-- Records for this task --

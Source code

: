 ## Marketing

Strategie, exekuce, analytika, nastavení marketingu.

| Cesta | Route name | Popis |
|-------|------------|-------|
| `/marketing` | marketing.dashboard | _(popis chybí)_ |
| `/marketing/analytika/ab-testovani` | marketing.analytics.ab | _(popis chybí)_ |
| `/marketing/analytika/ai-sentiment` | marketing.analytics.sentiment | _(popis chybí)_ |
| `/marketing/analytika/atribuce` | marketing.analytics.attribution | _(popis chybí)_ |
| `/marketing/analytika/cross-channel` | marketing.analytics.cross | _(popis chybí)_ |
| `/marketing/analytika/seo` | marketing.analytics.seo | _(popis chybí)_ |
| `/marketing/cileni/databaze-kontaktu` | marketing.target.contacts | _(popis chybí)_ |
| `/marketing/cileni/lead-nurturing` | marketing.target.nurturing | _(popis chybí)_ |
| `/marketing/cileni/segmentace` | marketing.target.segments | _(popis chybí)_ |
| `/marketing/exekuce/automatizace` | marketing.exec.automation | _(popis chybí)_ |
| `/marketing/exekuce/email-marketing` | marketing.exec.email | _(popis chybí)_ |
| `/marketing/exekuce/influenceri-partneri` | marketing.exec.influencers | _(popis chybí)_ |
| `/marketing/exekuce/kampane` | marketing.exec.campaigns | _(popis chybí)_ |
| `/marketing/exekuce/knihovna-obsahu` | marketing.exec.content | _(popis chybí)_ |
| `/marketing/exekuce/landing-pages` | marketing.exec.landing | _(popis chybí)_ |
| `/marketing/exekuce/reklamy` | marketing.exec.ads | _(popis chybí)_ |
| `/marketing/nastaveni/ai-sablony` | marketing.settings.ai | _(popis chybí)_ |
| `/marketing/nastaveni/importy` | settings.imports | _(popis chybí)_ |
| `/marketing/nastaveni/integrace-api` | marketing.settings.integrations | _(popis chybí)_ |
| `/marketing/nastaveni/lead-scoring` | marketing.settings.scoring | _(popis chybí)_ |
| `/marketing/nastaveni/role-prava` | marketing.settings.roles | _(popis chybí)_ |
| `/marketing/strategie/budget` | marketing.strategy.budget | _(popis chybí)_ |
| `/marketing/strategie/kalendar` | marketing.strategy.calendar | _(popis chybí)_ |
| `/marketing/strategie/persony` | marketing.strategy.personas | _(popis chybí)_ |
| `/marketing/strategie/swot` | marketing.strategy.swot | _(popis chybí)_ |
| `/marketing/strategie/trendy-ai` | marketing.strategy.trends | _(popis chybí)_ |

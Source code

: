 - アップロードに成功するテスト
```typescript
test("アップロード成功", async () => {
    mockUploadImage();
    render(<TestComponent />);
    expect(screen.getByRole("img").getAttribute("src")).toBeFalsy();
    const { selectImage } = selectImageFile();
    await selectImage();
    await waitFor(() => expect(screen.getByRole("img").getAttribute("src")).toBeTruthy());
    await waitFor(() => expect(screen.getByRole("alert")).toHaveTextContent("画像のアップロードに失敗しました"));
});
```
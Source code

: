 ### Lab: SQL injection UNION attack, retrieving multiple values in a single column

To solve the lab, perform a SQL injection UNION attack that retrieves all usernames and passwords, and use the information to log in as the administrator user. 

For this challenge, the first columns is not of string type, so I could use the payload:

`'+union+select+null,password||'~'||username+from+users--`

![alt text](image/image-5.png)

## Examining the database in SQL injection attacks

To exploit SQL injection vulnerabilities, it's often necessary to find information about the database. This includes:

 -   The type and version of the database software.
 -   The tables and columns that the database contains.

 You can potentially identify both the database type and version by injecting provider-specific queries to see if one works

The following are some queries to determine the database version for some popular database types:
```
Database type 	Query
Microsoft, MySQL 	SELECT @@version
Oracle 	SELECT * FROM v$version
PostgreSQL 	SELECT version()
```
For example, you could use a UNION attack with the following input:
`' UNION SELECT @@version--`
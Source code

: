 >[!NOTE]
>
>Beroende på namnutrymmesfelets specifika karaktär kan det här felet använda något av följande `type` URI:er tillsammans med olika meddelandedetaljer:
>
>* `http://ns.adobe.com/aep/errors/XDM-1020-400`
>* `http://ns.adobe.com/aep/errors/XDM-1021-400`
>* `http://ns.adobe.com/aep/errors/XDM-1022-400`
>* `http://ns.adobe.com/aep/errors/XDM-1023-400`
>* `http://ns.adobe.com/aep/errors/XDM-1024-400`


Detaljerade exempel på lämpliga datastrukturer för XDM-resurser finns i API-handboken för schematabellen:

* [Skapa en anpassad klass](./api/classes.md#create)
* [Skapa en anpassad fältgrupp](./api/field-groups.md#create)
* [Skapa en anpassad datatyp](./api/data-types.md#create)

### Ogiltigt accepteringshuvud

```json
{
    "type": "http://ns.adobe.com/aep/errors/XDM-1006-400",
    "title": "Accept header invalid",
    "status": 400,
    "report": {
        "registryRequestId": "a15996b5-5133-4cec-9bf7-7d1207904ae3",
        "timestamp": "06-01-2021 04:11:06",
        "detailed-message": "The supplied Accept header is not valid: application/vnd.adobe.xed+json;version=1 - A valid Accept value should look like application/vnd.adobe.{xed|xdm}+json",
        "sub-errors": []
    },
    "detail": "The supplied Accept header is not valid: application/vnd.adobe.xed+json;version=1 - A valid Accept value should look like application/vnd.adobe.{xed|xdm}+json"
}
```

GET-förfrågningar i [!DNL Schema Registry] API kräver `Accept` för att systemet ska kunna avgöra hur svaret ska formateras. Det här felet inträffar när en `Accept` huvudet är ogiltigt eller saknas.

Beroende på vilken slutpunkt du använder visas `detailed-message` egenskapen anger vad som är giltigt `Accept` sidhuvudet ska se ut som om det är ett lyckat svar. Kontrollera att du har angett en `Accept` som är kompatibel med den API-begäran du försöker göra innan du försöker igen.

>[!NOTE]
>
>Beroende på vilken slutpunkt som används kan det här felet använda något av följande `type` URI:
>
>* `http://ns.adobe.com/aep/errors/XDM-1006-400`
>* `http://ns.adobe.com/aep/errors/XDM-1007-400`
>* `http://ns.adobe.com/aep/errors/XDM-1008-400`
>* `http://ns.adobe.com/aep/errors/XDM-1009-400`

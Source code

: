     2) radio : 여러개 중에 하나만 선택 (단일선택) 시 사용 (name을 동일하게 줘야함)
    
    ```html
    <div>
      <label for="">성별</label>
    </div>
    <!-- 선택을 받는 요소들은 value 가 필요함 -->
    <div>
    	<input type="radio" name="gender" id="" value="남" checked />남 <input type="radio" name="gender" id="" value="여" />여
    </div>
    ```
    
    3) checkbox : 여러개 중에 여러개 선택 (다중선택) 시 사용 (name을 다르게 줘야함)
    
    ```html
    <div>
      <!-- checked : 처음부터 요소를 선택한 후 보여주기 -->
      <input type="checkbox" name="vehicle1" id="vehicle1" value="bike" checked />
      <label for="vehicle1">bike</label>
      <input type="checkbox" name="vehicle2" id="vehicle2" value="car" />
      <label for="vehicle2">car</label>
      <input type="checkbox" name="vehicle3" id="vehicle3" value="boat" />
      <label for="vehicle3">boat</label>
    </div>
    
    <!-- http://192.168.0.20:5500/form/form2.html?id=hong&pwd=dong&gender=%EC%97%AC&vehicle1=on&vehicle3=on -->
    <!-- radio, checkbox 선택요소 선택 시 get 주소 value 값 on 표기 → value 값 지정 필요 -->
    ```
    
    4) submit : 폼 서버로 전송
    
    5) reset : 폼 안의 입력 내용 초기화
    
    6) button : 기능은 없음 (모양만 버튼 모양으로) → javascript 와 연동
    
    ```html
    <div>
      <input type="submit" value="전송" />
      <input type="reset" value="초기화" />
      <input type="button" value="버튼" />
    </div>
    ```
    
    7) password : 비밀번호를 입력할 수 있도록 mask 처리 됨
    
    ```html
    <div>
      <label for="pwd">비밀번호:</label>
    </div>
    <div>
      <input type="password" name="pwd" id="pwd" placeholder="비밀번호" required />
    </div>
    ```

-- Problem --
Nothing but the lines from the first line of the listing above through the line holding "marketing.strategy.personas | _(popis chybí)_ |" should be reproduced, and each must match exactly.

-- Task response --
Source code

: ## Marketing

Strategie, exekuce, analytika, nastavení marketingu.

| Cesta | Route name | Popis |
|-------|------------|-------|
| `/marketing` | marketing.dashboard | _(popis chybí)_ |
| `/marketing/analytika/ab-testovani` | marketing.analytics.ab | _(popis chybí)_ |
| `/marketing/analytika/ai-sentiment` | marketing.analytics.sentiment | _(popis chybí)_ |
| `/marketing/analytika/atribuce` | marketing.analytics.attribution | _(popis chybí)_ |
| `/marketing/analytika/cross-channel` | marketing.analytics.cross | _(popis chybí)_ |
| `/marketing/analytika/seo` | marketing.analytics.seo | _(popis chybí)_ |
| `/marketing/cileni/databaze-kontaktu` | marketing.target.contacts | _(popis chybí)_ |
| `/marketing/cileni/lead-nurturing` | marketing.target.nurturing | _(popis chybí)_ |
| `/marketing/cileni/segmentace` | marketing.target.segments | _(popis chybí)_ |
| `/marketing/exekuce/automatizace` | marketing.exec.automation | _(popis chybí)_ |
| `/marketing/exekuce/email-marketing` | marketing.exec.email | _(popis chybí)_ |
| `/marketing/exekuce/influenceri-partneri` | marketing.exec.influencers | _(popis chybí)_ |
| `/marketing/exekuce/kampane` | marketing.exec.campaigns | _(popis chybí)_ |
| `/marketing/exekuce/knihovna-obsahu` | marketing.exec.content | _(popis chybí)_ |
| `/marketing/exekuce/landing-pages` | marketing.exec.landing | _(popis chybí)_ |
| `/marketing/exekuce/reklamy` | marketing.exec.ads | _(popis chybí)_ |
| `/marketing/nastaveni/ai-sablony` | marketing.settings.ai | _(popis chybí)_ |
| `/marketing/nastaveni/importy` | settings.imports | _(popis chybí)_ |
| `/marketing/nastaveni/integrace-api` | marketing.settings.integrations | _(popis chybí)_ |
| `/marketing/nastaveni/lead-scoring` | marketing.settings.scoring | _(popis chybí)_ |
| `/marketing/nastaveni/role-prava` | marketing.settings.roles | _(popis chybí)_ |
| `/marketing/strategie/budget` | marketing.strategy.budget | _(popis chybí)_ |
| `/marketing/strategie/kalendar` | marketing.strategy.calendar | _(popis chybí)_ |
| `/marketing/strategie/persony` | marketing.strategy.personas | _(popis chybí)_ |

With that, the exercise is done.